Fix Ernie Moe Test (#42595)

vasqu · web-flow · commit 9e82c7791e0c · 2025-12-03T17:09:43.000Z
* fix

* fix

* rm unnecessary config

* remove references
diff --git a/tests/models/ernie4_5_moe/test_modeling_ernie4_5_moe.py b/tests/models/ernie4_5_moe/test_modeling_ernie4_5_moe.py
@@ -97,24 +97,27 @@ def test_load_balancing_loss(self):
         config, input_dict = self.model_tester.prepare_config_and_inputs_for_common()

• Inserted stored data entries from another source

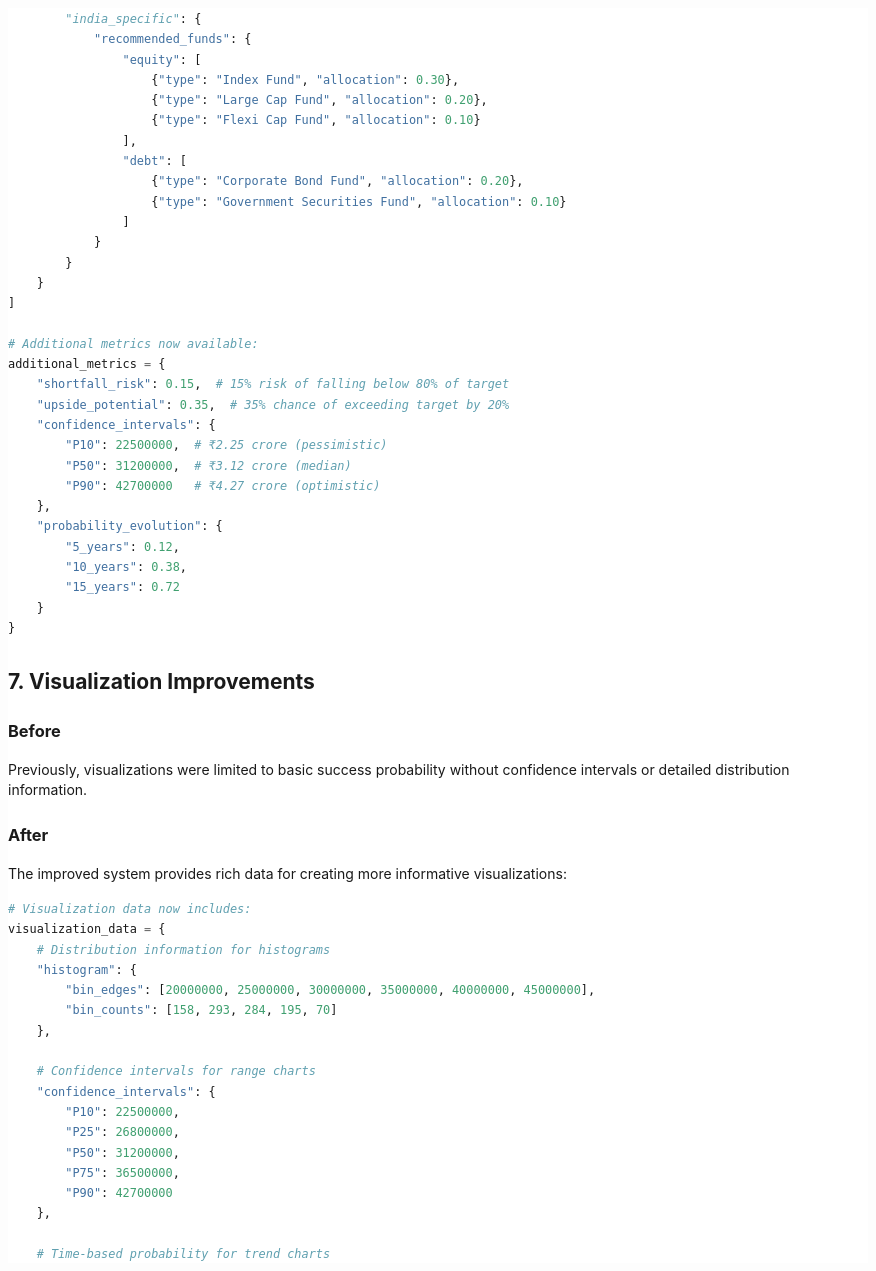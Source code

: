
 ```python
        "india_specific": {
            "recommended_funds": {
                "equity": [
                    {"type": "Index Fund", "allocation": 0.30},
                    {"type": "Large Cap Fund", "allocation": 0.20},
                    {"type": "Flexi Cap Fund", "allocation": 0.10}
                ],
                "debt": [
                    {"type": "Corporate Bond Fund", "allocation": 0.20},
                    {"type": "Government Securities Fund", "allocation": 0.10}
                ]
            }
        }
    }
]

# Additional metrics now available:
additional_metrics = {
    "shortfall_risk": 0.15,  # 15% risk of falling below 80% of target
    "upside_potential": 0.35,  # 35% chance of exceeding target by 20%
    "confidence_intervals": {
        "P10": 22500000,  # ₹2.25 crore (pessimistic)
        "P50": 31200000,  # ₹3.12 crore (median)
        "P90": 42700000   # ₹4.27 crore (optimistic)
    },
    "probability_evolution": {
        "5_years": 0.12,
        "10_years": 0.38,
        "15_years": 0.72
    }
}
```

## 7. Visualization Improvements

### Before

Previously, visualizations were limited to basic success probability without confidence intervals or detailed distribution information.

### After

The improved system provides rich data for creating more informative visualizations:

```python
# Visualization data now includes:
visualization_data = {
    # Distribution information for histograms
    "histogram": {
        "bin_edges": [20000000, 25000000, 30000000, 35000000, 40000000, 45000000],
        "bin_counts": [158, 293, 284, 195, 70]
    },
    
    # Confidence intervals for range charts
    "confidence_intervals": {
        "P10": 22500000,
        "P25": 26800000,
        "P50": 31200000,
        "P75": 36500000, 
        "P90": 42700000
    },
    
    # Time-based probability for trend charts
```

         config.num_labels = 3
         config.num_experts = 3
-        config.expert_interval = 2
         config.output_router_logits = True
         input_ids = input_dict["input_ids"]
-        attention_mask = input_ids.ne(1).to(torch_device)

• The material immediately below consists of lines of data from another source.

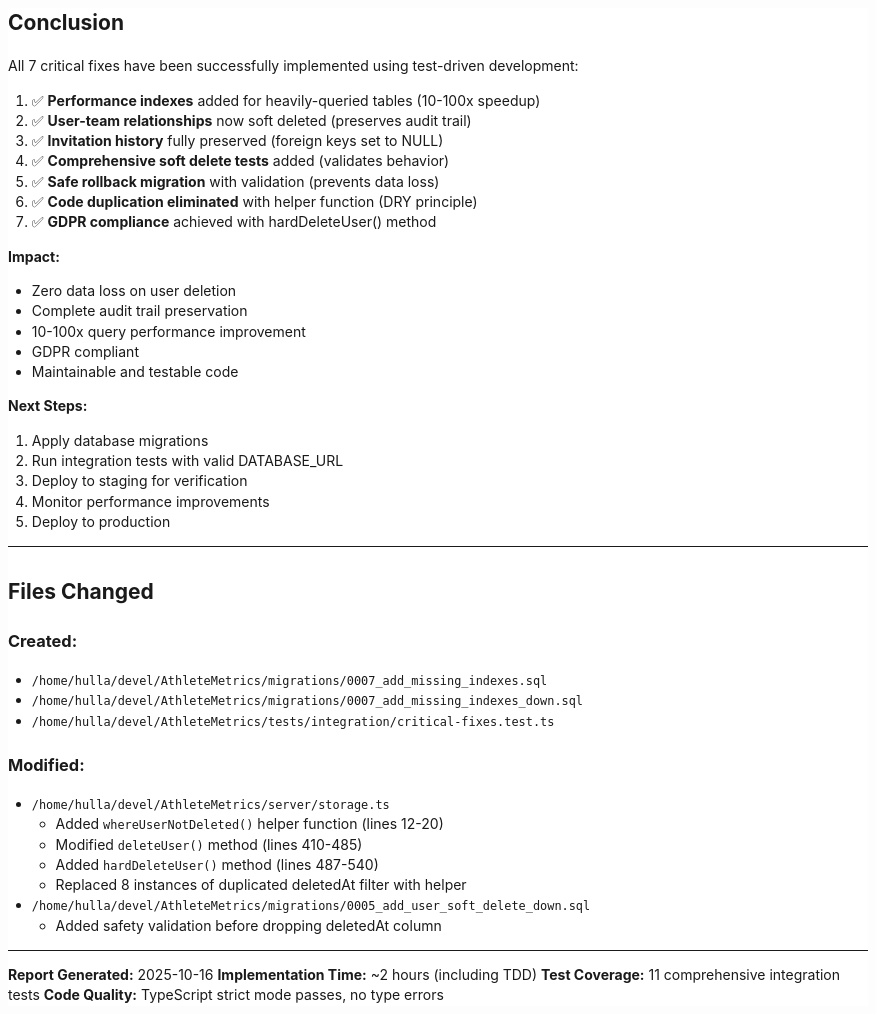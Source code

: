 
## Conclusion

All 7 critical fixes have been successfully implemented using test-driven development:

1. ✅ **Performance indexes** added for heavily-queried tables (10-100x speedup)
2. ✅ **User-team relationships** now soft deleted (preserves audit trail)
3. ✅ **Invitation history** fully preserved (foreign keys set to NULL)
4. ✅ **Comprehensive soft delete tests** added (validates behavior)
5. ✅ **Safe rollback migration** with validation (prevents data loss)
6. ✅ **Code duplication eliminated** with helper function (DRY principle)
7. ✅ **GDPR compliance** achieved with hardDeleteUser() method

**Impact:**
- Zero data loss on user deletion
- Complete audit trail preservation
- 10-100x query performance improvement
- GDPR compliant
- Maintainable and testable code

**Next Steps:**
1. Apply database migrations
2. Run integration tests with valid DATABASE_URL
3. Deploy to staging for verification
4. Monitor performance improvements
5. Deploy to production

---

## Files Changed

### Created:
- `/home/hulla/devel/AthleteMetrics/migrations/0007_add_missing_indexes.sql`
- `/home/hulla/devel/AthleteMetrics/migrations/0007_add_missing_indexes_down.sql`
- `/home/hulla/devel/AthleteMetrics/tests/integration/critical-fixes.test.ts`

### Modified:
- `/home/hulla/devel/AthleteMetrics/server/storage.ts`
  - Added `whereUserNotDeleted()` helper function (lines 12-20)
  - Modified `deleteUser()` method (lines 410-485)
  - Added `hardDeleteUser()` method (lines 487-540)
  - Replaced 8 instances of duplicated deletedAt filter with helper
- `/home/hulla/devel/AthleteMetrics/migrations/0005_add_user_soft_delete_down.sql`
  - Added safety validation before dropping deletedAt column

---

**Report Generated:** 2025-10-16
**Implementation Time:** ~2 hours (including TDD)
**Test Coverage:** 11 comprehensive integration tests
**Code Quality:** TypeScript strict mode passes, no type errors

+        attention_mask = input_ids.ne(config.pad_token_id).to(torch_device)
         model = Ernie4_5_MoeForCausalLM(config)

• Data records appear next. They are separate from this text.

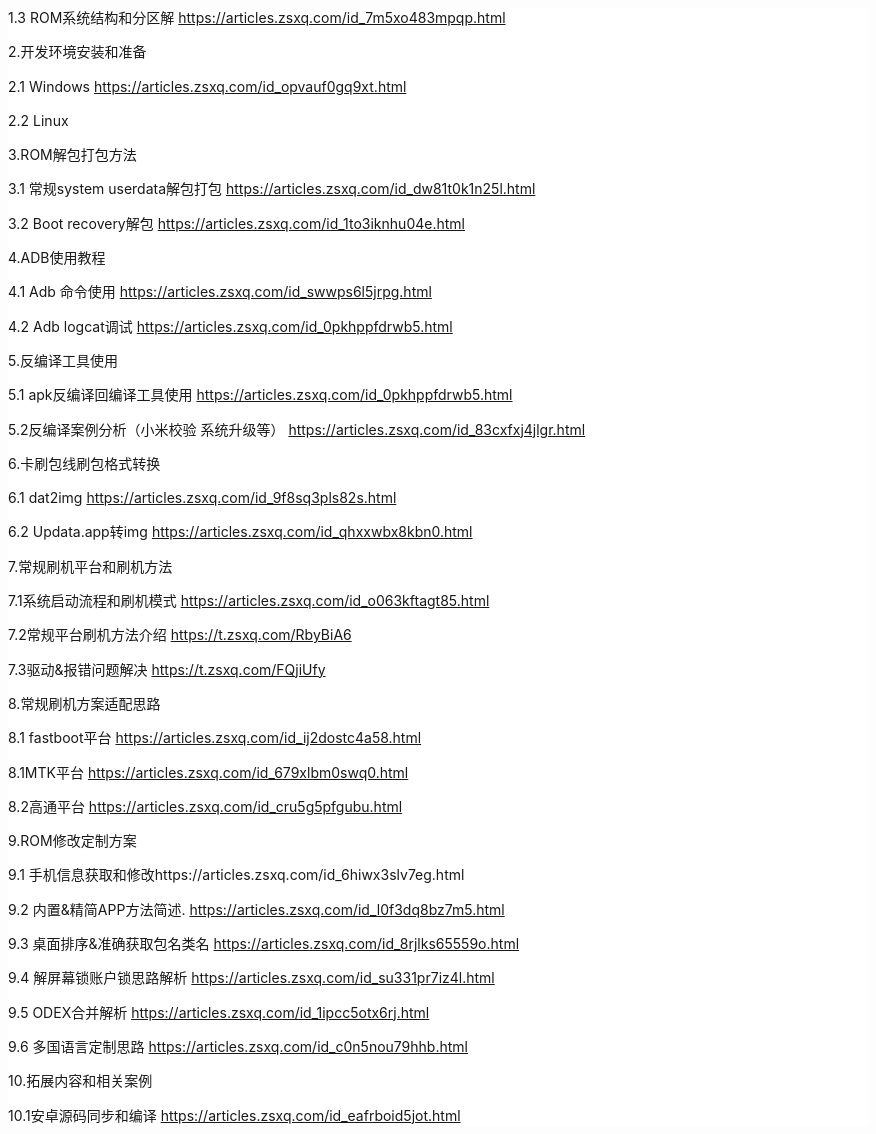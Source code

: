 1.3 ROM系统结构和分区解 https://articles.zsxq.com/id_7m5xo483mpqp.html

2.开发环境安装和准备

2.1  Windows    https://articles.zsxq.com/id_opvauf0gq9xt.html

2.2  Linux    

3.ROM解包打包方法

3.1 常规system userdata解包打包 https://articles.zsxq.com/id_dw81t0k1n25l.html

3.2  Boot recovery解包  https://articles.zsxq.com/id_1to3iknhu04e.html

4.ADB使用教程

4.1  Adb 命令使用  https://articles.zsxq.com/id_swwps6l5jrpg.html

4.2  Adb logcat调试 https://articles.zsxq.com/id_0pkhppfdrwb5.html

5.反编译工具使用

5.1  apk反编译回编译工具使用   https://articles.zsxq.com/id_0pkhppfdrwb5.html

5.2反编译案例分析（小米校验 系统升级等） https://articles.zsxq.com/id_83cxfxj4jlgr.html

6.卡刷包线刷包格式转换

6.1 dat2img https://articles.zsxq.com/id_9f8sq3pls82s.html

6.2 Updata.app转img https://articles.zsxq.com/id_qhxxwbx8kbn0.html

7.常规刷机平台和刷机方法

7.1系统启动流程和刷机模式 https://articles.zsxq.com/id_o063kftagt85.html

7.2常规平台刷机方法介绍 https://t.zsxq.com/RbyBiA6

7.3驱动&报错问题解决 https://t.zsxq.com/FQjiUfy

8.常规刷机方案适配思路

8.1 fastboot平台 https://articles.zsxq.com/id_ij2dostc4a58.html

8.1MTK平台 https://articles.zsxq.com/id_679xlbm0swq0.html

8.2高通平台 https://articles.zsxq.com/id_cru5g5pfgubu.html

9.ROM修改定制方案

9.1 手机信息获取和修改https://articles.zsxq.com/id_6hiwx3slv7eg.html

9.2 内置&精简APP方法简述. https://articles.zsxq.com/id_l0f3dq8bz7m5.html

9.3 桌面排序&准确获取包名类名 https://articles.zsxq.com/id_8rjlks65559o.html

9.4 解屏幕锁账户锁思路解析 https://articles.zsxq.com/id_su331pr7iz4l.html

9.5  ODEX合并解析 https://articles.zsxq.com/id_1ipcc5otx6rj.html

9.6 多国语言定制思路 https://articles.zsxq.com/id_c0n5nou79hhb.html

10.拓展内容和相关案例

10.1安卓源码同步和编译 https://articles.zsxq.com/id_eafrboid5jot.html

         model.to(torch_device)
         model.eval()
         result = model(input_ids, attention_mask=attention_mask)
-        self.assertEqual(result.router_logits[0].shape, (91, config.num_experts))
+        bs, seqlen = input_ids.shape
+        self.assertEqual(result.router_logits[0].shape, (bs * seqlen, config.num_experts))
         torch.testing.assert_close(result.aux_loss.cpu(), torch.tensor(2, dtype=torch.float32), rtol=1e-2, atol=1e-2)
 
         # First, we make sure that adding padding tokens doesn't change the loss
         # loss(input_ids, attention_mask=None) == loss(input_ids + padding, attention_mask=attention_mask_with_padding)
+        # (This length is selected from experiments)
         pad_length = input_ids.shape[1] * 4
-        # Add padding tokens (assume that pad_token_id=1) to input_ids
-        padding_block = torch.ones(input_ids.shape[0], pad_length, dtype=torch.int32).to(torch_device)
+        # Add padding tokens to input_ids
+        padding_block = config.pad_token_id * torch.ones(input_ids.shape[0], pad_length, dtype=torch.int32).to(
+            torch_device
+        )
         padded_input_ids = torch.cat((padding_block, input_ids), dim=1)  # this is to simulate padding to the left
-        padded_attention_mask = padded_input_ids.ne(1).to(torch_device)
+        padded_attention_mask = padded_input_ids.ne(config.pad_token_id).to(torch_device)
 
         padded_result = model(padded_input_ids, attention_mask=padded_attention_mask)
         torch.testing.assert_close(result.aux_loss.cpu(), padded_result.aux_loss.cpu(), rtol=1e-4, atol=1e-4)